In a single, easy-to-take-in plot, we get an excellent sense of which words are 'elegiac' and which words are 'epic' as well as their relative frequency. (The fact that we can easily search for terms in context is a nice bonus, as is the summary information.) Readers of Latin poetry should not be suprised by the upper-left and lower-right corners, that is frequent-elegiac and frequent-epic, respectively. *Puella*, *domina*, *formosus* are decidely elegiac; *clipeus*, *arduus*, *immanis* are epic. Cynthia finds a place among the elegiac words, while Turnus and Anchises rest in epic diction. (Aeneas is more epic than not, but [*Heroides* 7](http://www.thelatinlibrary.com/ovid/ovid.her7.shtml) alone brings up the elegiac value.) But what is much more interesting to me, and what has been a central idea in my research on generic diction are the words in the middle of the plot. 
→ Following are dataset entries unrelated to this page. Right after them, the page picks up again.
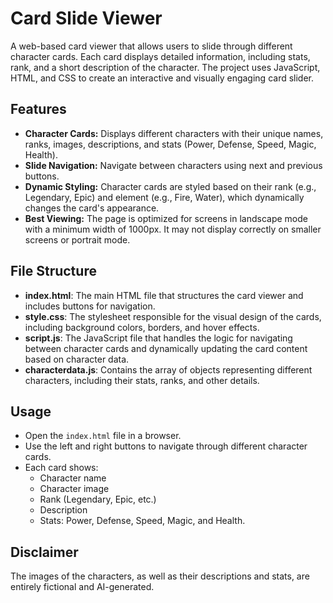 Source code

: 
# Card Slide Viewer

A web-based card viewer that allows users to slide through different character cards. Each card displays detailed information, including stats, rank, and a short description of the character. The project uses JavaScript, HTML, and CSS to create an interactive and visually engaging card slider.

## Features

- **Character Cards:** Displays different characters with their unique names, ranks, images, descriptions, and stats (Power, Defense, Speed, Magic, Health).
- **Slide Navigation:** Navigate between characters using next and previous buttons.
- **Dynamic Styling:** Character cards are styled based on their rank (e.g., Legendary, Epic) and element (e.g., Fire, Water), which dynamically changes the card's appearance.
- **Best Viewing:** The page is optimized for screens in landscape mode with a minimum width of 1000px. It may not display correctly on smaller screens or portrait mode.

## File Structure

- **index.html**: The main HTML file that structures the card viewer and includes buttons for navigation.
- **style.css**: The stylesheet responsible for the visual design of the cards, including background colors, borders, and hover effects.
- **script.js**: The JavaScript file that handles the logic for navigating between character cards and dynamically updating the card content based on character data.
- **characterdata.js**: Contains the array of objects representing different characters, including their stats, ranks, and other details.

## Usage

- Open the `index.html` file in a browser.
- Use the left and right buttons to navigate through different character cards.
- Each card shows:
  - Character name
  - Character image
  - Rank (Legendary, Epic, etc.)
  - Description
  - Stats: Power, Defense, Speed, Magic, and Health.

## Disclaimer

The images of the characters, as well as their descriptions and stats, are entirely fictional and AI-generated.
This plot makes clear that generic diction does not have to be thought of in discrete, binary terms, but rather we can create language models like the simplified elegy-epic model presented here, that show generic diction as continuous. For example, I can say not only that *cupio* is more elegiac than epic, but I can be more specific and say that—in this model at least—*cupio* is 79% elegiac / 21% epic. In future notebooks, I will expand on this kind of thinking, that is observing literary features as continuous variables in texts. For example, by assigning generic weights to words in these texts we can map epicness or elegiacness in [narrative space](https://github.com/diyclassics/literature-experiments/blob/master/plot-narrative-space.ipynb).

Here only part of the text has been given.